Biking the Badlands

Blue skies with puffy white clouds and rolling green hills lined the two-lane highway that cuts across the state. Wind turbines and cows populated the window scene until we traversed the bridge across the river, and the endless miles of farmlands turned into prairies and roadside attractions, like the famous South Dakota Corn Palace.

We talked a lot about the Oregon Trail and what it must have been like to make this trek across the state—how a miscalculation could mean running out of water or dying of starvation. And then, we hit the Badlands.

I cannot fathom what it would have been like to have crossed so far into North America, weathered and exhausted, only to hit this foreign patch of soil, where layers of colored sediment lay before you, rising up into challenging terrains. A land where coyotes roam and rattlesnakes reside.

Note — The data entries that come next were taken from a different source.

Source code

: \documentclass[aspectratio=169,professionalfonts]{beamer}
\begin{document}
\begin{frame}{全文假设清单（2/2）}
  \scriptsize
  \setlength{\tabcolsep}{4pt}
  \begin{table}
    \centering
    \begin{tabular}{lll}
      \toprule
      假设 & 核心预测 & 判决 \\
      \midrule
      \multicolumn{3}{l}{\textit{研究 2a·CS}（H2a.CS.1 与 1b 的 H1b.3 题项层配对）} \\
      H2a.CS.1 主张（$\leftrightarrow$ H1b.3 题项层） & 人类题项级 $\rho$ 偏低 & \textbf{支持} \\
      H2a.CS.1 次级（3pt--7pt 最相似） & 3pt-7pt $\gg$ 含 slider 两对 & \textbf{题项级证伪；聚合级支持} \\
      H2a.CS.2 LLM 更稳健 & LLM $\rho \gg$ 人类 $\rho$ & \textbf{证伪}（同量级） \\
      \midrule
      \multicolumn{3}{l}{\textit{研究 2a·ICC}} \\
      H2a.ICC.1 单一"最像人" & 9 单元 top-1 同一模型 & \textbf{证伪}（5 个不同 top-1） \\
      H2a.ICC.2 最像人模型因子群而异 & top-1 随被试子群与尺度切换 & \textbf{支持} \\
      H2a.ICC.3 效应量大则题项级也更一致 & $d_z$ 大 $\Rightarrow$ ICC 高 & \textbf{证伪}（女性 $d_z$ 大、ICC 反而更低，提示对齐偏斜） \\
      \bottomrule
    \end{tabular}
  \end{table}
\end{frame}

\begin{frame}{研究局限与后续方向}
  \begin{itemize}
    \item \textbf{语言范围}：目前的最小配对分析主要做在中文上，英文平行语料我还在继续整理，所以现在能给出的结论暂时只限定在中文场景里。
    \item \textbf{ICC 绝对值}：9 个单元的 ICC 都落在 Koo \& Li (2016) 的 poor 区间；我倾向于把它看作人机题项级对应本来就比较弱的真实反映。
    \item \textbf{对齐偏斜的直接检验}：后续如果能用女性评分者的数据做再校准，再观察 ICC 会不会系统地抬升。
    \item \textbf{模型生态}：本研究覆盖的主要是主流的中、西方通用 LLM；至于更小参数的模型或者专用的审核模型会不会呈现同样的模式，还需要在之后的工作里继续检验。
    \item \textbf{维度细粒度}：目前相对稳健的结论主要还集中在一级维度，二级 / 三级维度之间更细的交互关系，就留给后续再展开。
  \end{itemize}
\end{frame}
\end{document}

We pulled into Badlands National Park around dusk our jaws set ajar feeling like we’d just crossed into extraterrestrial territory.

After setting up camp we cruised along the Badlands loop to find a good place to watch the sunset, where we pulled off to watch the sun dip down into a banner of pink.

A starry night

We drove back to camp at Cedar Pass as the sky faded into starlight to concoct a quick camp gumbo and wander over to the Ranger’s sky talk. Using his green laser pointer beneath a clearly defined Milky Way, he walked us through some of the highlights of this night’s sky.

As he talked several shooting stars illuminated the sky. And when he finished, he let us peer through the telescope to take a look at Saturn.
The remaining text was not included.